The effect of back and feet support on oscillometric blood pressure measurements

Abstract
Recommendations to support the back and feet during blood pressure (BP) measurement are not always followed in clinical practice. Our objective was to determine to what extent back and feet support affects mean oscillometric BP measurements. Eighty-five consecutive, consenting participants 18 years or older with systolic BP readings 80-220 mmHg and diastolic BP readings 50-120 mmHg and arm circumferences of 25–43 cm were recruited. BP was measured using an Omron HEM 907 oscillometric device. Back and feet support were examined independently. First, while the feet were supported, two sets of three BP readings were taken in random order: one with the back supported and one with the back unsupported. Next, with the back supported, two sets of three BP readings were taken in random order: one with the feet dangling and one with feet supported. The mean age of the participants was 52.0±20.7 years and the mean arm circumference was 31.0±3.2 cm; 62% were women and 49% had hypertension. The mean BP levels with the back unsupported were slightly higher than those with the back supported (119.8±15.5/69.9±8.9 vs. 119.2±16.4/68.2±8.8 mmHg; difference of 0.7±4.9/1.8±3.0; P=0.21 for systolic and <0.0001 for diastolic comparisons).

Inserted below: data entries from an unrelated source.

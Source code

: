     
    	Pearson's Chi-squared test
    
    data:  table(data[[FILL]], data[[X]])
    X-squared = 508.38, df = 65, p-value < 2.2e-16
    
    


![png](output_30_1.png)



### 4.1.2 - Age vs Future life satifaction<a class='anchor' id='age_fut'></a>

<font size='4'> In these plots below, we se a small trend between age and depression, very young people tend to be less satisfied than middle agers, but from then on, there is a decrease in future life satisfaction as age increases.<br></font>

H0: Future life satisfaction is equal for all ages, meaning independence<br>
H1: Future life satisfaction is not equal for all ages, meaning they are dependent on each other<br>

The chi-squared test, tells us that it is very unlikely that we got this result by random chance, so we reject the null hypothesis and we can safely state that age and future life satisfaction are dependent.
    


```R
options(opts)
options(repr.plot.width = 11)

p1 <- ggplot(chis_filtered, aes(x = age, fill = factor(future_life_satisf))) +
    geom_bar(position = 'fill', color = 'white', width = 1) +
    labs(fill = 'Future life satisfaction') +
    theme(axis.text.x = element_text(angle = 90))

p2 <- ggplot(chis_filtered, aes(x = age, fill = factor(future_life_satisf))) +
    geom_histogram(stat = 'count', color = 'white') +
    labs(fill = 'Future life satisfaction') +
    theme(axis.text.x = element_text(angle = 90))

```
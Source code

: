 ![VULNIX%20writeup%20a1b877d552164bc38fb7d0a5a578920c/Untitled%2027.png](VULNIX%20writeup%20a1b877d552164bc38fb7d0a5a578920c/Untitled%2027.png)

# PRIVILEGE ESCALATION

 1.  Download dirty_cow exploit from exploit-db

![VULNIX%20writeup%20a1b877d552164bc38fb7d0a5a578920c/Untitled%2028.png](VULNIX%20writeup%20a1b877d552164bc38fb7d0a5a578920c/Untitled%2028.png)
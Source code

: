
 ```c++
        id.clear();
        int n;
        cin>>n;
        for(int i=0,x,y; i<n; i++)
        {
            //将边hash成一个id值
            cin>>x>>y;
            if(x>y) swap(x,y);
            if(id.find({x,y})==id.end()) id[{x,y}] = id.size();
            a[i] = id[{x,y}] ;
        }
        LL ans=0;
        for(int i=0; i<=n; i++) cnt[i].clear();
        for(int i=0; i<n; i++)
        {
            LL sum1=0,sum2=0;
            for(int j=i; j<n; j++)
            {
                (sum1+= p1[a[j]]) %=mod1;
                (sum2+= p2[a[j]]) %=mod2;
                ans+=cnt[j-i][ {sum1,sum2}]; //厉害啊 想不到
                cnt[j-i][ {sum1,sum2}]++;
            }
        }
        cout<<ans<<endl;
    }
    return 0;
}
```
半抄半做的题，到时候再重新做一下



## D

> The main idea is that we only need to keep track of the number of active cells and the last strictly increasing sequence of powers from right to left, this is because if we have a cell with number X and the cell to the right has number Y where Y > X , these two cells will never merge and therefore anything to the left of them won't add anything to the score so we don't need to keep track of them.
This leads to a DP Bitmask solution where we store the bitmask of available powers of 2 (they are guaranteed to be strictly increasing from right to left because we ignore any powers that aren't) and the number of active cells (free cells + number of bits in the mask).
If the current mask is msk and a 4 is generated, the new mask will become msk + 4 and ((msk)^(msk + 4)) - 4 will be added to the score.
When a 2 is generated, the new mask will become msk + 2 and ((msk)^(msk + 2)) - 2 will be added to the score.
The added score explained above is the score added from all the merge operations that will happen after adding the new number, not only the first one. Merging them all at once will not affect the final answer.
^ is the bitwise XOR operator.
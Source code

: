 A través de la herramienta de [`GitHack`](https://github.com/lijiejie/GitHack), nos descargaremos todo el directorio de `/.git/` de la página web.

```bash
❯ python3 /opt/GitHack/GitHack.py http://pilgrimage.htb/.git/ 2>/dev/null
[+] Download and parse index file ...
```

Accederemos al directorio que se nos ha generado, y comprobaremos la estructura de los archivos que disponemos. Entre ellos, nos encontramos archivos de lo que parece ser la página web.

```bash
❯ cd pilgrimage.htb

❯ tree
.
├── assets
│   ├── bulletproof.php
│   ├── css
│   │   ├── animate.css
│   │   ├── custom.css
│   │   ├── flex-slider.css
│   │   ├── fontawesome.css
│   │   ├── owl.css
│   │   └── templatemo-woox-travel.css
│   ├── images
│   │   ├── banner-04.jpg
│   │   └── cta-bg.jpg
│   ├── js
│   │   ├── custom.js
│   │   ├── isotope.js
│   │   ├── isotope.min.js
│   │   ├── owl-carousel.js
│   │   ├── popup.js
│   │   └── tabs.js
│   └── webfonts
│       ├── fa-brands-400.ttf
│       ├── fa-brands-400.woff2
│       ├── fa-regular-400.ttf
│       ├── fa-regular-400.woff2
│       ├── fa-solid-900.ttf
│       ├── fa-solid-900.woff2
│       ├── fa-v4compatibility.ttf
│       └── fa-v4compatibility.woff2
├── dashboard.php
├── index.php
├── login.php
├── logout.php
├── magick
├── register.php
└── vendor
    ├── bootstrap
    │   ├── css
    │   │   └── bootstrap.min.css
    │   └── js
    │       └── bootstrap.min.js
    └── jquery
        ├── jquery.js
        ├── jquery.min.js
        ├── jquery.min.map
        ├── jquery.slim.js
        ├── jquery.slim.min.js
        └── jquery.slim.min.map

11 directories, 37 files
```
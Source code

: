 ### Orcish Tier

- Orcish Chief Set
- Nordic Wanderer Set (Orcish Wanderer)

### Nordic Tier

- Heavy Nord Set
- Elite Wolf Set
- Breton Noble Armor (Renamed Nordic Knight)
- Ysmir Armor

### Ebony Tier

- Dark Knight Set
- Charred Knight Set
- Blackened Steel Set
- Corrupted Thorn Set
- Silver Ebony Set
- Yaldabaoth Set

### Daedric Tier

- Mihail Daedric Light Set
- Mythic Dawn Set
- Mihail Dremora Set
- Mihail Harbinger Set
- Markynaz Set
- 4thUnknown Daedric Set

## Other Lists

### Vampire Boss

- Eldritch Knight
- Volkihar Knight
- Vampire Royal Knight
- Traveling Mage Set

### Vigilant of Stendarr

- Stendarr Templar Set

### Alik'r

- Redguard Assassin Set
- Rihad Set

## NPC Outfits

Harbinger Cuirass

The mean BP levels with feet dangling were slightly lower than with feet supported (120.3±16.3/72.6±8.9 vs. 121.2±16.1/72.9±8.6 mmHg; difference of −0.9±4.1/−0.3±2.8; P=0.04 for systolic and <0.36 for diastolic comparisons). Systolic BP differences were greater than or equal to 5 mmHg in 34% (back phase) and 23% (feet phase) of the participants. Provision of back and feet support has a small effect on the mean oscillometric BP. The magnitude of effect is greatest on diastolic BP when the back is unsupported.